I started to get familiar with the net art scene, which pushed me to do a Master at the Piet Zwart Institute in Rotterdam. At this time, I think this was the only Master program with a focus on network-based culture. We talked about how cybernetic theory influenced culture, about Open Source software and things like that, and how this influenced art. Actually, it was pretty heavily focussed on writing. It lead me to create a lot of online work, but eventually it led me back to more traditional art. So I am now in the gallery system rather than in the media art system.

?: What did you learn about net art at that school?

!: I got interested in it before my studies at Piet Zwart, because I got to know Rafael Rozendaal and Constant Dullaart, and I started my own discovery of net art.
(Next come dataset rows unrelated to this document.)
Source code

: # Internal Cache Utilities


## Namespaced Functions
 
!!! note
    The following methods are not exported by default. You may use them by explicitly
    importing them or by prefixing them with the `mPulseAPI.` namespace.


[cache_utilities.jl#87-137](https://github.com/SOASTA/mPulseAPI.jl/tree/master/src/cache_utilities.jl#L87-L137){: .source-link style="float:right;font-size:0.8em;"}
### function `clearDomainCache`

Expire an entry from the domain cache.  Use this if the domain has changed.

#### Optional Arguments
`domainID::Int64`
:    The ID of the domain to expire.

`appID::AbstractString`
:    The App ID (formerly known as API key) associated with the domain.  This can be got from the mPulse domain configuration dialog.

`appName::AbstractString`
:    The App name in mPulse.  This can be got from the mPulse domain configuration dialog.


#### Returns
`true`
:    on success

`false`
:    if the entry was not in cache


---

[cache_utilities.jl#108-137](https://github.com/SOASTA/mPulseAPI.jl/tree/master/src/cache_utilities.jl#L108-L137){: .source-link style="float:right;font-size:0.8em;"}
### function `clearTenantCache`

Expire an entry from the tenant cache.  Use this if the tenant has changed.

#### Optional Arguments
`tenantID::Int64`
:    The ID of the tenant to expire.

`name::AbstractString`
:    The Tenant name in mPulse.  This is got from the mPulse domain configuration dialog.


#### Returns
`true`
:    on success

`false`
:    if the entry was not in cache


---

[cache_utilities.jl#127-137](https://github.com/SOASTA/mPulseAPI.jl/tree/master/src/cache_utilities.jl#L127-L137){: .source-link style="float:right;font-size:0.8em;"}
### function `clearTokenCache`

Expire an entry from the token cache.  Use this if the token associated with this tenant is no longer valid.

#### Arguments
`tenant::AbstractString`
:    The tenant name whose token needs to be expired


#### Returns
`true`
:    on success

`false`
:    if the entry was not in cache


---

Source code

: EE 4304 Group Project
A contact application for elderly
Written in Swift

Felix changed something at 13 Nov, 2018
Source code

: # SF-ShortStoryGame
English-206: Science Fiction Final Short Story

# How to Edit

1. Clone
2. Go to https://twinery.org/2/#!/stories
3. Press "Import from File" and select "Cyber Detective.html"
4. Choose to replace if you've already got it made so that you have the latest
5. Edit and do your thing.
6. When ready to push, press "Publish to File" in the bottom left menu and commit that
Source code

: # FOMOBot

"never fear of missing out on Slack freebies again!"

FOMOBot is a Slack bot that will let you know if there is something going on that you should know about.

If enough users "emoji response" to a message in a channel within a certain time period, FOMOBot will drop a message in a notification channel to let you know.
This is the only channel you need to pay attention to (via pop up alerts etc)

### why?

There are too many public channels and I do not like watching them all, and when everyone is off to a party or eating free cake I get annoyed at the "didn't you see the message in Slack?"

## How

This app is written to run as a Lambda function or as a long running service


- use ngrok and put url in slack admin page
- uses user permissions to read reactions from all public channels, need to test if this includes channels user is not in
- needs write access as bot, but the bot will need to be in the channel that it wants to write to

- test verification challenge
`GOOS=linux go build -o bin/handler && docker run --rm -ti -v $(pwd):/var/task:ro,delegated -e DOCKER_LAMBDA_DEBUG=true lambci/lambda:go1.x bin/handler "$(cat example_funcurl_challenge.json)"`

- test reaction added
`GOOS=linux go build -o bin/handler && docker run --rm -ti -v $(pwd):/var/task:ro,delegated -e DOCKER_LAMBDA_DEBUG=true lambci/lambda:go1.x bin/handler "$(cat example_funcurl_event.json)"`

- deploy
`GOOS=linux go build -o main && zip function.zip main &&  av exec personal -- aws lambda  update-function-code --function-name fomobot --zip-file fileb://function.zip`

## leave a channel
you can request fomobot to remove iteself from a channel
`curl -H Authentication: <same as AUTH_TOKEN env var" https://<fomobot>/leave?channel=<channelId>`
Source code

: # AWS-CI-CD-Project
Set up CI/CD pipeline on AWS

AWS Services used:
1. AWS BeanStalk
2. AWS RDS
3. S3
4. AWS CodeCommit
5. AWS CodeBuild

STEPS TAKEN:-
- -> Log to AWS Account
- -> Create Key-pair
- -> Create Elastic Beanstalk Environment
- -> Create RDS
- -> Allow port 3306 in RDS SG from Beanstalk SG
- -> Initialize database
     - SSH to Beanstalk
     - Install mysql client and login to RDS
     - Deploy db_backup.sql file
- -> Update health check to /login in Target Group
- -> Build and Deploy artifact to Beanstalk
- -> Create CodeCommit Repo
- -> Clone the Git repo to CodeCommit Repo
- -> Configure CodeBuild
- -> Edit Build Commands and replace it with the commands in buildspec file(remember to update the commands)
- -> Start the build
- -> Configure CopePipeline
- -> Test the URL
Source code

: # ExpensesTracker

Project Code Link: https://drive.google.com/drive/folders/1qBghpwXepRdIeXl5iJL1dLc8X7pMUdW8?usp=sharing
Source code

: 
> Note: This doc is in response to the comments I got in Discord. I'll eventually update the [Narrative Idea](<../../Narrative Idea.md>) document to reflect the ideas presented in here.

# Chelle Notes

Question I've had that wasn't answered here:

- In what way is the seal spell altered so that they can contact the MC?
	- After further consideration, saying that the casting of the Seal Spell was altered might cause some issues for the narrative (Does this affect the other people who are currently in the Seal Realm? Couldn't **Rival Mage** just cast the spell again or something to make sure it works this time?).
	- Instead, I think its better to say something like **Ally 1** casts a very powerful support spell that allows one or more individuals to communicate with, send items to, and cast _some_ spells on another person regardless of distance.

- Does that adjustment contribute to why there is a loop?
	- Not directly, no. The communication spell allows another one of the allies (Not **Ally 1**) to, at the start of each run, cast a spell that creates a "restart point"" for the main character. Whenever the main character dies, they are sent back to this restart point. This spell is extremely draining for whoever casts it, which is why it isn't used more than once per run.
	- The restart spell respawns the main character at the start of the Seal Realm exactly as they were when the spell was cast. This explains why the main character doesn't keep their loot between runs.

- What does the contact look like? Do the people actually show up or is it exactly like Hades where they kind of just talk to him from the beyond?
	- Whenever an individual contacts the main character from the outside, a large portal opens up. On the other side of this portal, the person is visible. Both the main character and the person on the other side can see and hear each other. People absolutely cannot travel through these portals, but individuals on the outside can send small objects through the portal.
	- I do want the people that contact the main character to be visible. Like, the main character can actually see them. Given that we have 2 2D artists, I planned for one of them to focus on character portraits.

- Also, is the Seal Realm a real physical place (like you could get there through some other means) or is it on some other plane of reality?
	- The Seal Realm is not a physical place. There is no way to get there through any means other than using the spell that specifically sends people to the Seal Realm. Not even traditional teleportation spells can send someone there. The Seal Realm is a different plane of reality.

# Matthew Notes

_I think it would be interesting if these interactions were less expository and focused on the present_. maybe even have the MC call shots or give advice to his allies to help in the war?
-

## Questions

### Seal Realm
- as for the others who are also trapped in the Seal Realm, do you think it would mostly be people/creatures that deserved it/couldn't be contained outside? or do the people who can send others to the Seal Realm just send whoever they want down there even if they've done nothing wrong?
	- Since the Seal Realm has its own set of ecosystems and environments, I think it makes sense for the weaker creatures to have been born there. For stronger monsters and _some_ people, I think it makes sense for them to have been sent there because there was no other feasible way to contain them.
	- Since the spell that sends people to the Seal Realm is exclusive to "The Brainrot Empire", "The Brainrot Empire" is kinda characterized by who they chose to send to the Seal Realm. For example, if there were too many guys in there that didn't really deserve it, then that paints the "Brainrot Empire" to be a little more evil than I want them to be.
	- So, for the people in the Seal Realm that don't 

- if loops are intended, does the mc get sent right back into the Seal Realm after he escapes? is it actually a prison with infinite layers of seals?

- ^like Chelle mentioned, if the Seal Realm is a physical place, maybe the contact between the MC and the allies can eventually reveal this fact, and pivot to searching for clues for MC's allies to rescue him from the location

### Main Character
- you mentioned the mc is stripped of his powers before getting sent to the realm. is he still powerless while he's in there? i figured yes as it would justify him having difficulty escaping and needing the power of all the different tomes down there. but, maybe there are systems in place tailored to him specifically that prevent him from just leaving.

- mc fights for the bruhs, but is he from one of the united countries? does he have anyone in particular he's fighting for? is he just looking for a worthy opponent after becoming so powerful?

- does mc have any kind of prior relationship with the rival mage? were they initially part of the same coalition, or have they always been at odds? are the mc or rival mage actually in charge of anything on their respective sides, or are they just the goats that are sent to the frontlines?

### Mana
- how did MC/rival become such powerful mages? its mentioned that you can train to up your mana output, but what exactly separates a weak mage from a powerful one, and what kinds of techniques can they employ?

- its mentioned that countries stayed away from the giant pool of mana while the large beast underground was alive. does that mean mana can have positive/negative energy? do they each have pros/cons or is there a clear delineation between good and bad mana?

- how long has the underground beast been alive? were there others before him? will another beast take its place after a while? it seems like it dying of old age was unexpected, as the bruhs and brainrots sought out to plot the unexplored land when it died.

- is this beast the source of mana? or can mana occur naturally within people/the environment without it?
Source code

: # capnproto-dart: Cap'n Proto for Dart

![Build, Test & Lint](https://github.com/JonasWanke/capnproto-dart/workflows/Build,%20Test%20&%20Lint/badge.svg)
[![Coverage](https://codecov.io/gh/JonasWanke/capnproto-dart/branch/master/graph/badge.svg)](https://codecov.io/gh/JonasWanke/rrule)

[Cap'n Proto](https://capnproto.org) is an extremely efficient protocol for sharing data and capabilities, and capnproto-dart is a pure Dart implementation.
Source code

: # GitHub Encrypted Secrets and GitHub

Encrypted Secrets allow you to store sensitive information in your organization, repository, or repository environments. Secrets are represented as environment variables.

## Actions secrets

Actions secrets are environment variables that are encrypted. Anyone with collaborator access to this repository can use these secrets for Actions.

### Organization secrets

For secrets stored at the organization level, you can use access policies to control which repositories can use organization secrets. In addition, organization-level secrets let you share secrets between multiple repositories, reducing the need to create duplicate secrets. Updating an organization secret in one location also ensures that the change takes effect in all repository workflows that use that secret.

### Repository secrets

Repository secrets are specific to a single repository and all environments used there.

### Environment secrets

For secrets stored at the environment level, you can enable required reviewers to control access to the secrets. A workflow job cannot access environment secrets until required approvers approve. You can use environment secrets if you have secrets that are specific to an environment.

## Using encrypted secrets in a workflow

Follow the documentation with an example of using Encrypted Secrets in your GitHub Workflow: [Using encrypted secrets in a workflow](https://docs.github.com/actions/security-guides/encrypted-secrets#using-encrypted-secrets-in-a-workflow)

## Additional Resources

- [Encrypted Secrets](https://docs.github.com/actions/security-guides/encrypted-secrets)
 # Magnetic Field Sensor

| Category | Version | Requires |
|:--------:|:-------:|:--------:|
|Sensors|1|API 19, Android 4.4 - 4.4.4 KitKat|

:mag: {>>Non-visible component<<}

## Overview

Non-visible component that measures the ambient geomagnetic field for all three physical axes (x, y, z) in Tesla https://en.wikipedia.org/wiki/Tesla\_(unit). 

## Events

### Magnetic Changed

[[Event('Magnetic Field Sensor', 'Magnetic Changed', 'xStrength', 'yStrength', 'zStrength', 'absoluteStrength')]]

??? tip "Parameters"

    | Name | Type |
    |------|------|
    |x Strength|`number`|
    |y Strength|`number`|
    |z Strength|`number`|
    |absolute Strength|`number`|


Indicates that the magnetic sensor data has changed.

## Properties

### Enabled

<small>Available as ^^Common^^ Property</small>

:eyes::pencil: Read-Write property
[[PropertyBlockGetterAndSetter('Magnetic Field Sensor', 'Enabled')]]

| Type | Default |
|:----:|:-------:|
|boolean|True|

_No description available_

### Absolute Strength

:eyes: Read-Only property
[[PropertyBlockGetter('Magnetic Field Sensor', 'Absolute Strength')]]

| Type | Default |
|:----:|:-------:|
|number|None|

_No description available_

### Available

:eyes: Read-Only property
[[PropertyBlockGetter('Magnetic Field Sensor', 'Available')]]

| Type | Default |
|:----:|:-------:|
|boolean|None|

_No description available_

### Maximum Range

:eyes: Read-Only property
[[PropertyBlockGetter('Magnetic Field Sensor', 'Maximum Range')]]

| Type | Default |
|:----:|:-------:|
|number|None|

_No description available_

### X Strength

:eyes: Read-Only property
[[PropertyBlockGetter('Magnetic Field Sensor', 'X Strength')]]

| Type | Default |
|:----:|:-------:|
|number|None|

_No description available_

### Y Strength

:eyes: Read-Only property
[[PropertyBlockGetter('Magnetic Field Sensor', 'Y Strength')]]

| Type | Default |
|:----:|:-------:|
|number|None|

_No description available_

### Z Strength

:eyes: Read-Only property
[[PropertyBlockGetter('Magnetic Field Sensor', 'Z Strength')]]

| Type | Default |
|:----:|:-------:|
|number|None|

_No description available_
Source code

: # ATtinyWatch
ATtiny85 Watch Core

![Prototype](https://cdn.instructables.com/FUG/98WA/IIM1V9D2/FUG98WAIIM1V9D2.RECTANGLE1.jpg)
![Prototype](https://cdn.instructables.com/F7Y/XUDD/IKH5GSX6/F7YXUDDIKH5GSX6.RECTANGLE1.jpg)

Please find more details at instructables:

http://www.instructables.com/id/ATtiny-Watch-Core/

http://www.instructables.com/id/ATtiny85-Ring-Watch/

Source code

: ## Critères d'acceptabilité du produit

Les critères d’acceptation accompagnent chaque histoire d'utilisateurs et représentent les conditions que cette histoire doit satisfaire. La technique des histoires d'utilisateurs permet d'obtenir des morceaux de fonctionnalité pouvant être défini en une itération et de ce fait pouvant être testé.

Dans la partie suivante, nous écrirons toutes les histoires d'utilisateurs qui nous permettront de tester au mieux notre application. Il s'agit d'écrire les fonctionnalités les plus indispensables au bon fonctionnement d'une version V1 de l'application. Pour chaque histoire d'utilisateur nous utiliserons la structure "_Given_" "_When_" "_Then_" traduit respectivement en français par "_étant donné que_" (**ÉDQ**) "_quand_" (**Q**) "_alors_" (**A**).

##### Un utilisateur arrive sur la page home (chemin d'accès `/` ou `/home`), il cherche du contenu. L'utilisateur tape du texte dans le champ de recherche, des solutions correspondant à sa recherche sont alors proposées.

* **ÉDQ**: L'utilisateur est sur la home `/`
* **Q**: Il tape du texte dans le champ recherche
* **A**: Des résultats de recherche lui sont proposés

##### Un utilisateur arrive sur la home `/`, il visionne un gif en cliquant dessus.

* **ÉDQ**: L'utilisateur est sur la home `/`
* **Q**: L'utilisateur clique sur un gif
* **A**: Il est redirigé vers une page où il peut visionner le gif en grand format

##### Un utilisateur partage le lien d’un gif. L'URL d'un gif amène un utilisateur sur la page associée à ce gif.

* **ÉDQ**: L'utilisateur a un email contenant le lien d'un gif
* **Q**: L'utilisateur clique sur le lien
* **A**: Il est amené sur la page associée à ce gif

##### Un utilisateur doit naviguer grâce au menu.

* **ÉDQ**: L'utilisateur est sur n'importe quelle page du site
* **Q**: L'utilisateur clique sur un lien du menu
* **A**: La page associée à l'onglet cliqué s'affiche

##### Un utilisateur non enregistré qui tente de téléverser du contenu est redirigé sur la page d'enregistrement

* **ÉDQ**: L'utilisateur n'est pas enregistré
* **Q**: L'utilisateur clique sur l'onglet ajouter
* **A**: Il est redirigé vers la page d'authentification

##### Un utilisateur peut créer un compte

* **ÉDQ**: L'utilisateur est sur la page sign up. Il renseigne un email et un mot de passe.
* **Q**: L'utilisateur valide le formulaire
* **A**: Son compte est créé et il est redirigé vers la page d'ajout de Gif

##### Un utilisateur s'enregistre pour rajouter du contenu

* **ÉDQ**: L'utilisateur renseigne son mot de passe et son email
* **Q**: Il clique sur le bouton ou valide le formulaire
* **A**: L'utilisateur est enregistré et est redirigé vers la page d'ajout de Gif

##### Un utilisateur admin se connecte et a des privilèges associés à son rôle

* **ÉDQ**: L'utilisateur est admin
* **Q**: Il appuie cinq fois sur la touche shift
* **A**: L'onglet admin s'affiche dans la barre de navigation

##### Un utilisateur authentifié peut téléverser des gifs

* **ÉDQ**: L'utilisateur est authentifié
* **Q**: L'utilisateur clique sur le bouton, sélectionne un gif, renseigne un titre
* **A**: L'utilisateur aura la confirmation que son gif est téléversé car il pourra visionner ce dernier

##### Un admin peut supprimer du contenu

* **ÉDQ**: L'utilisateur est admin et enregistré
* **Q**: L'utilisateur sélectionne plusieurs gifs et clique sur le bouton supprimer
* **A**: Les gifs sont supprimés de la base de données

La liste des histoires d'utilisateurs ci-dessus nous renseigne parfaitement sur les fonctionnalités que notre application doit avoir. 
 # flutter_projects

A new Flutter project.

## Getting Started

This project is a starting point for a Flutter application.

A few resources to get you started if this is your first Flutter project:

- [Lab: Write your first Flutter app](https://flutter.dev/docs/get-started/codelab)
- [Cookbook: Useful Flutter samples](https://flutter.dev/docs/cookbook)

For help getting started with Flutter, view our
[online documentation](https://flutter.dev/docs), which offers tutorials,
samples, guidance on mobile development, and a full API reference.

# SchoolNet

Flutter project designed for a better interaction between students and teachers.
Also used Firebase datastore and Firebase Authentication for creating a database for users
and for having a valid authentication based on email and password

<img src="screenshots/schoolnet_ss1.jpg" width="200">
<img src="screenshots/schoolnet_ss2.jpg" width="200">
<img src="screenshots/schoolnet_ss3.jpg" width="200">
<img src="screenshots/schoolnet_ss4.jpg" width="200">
But because it is so poorly documented and so much has disappeared from the net, so it was not easy. At Piet Zwart, Annet Dekker, the former curator of the Netherlands Institute for Media Art, gave classes on that subject, where she talked a little bit about the history of net art. It definitely changed my perception of things.

After that, this Bachelor in photography felt pointless. Here was something, that was actually going on right now. To study photography might help you in other ways, because you learn how to develop ideas and how to think about aesthetics. But as a contemporary art form, it does not interest me any more. What is the purpose? Ok, it is easy to transport. But harder to sell

?: Can you describe some of the net art pieces that you did?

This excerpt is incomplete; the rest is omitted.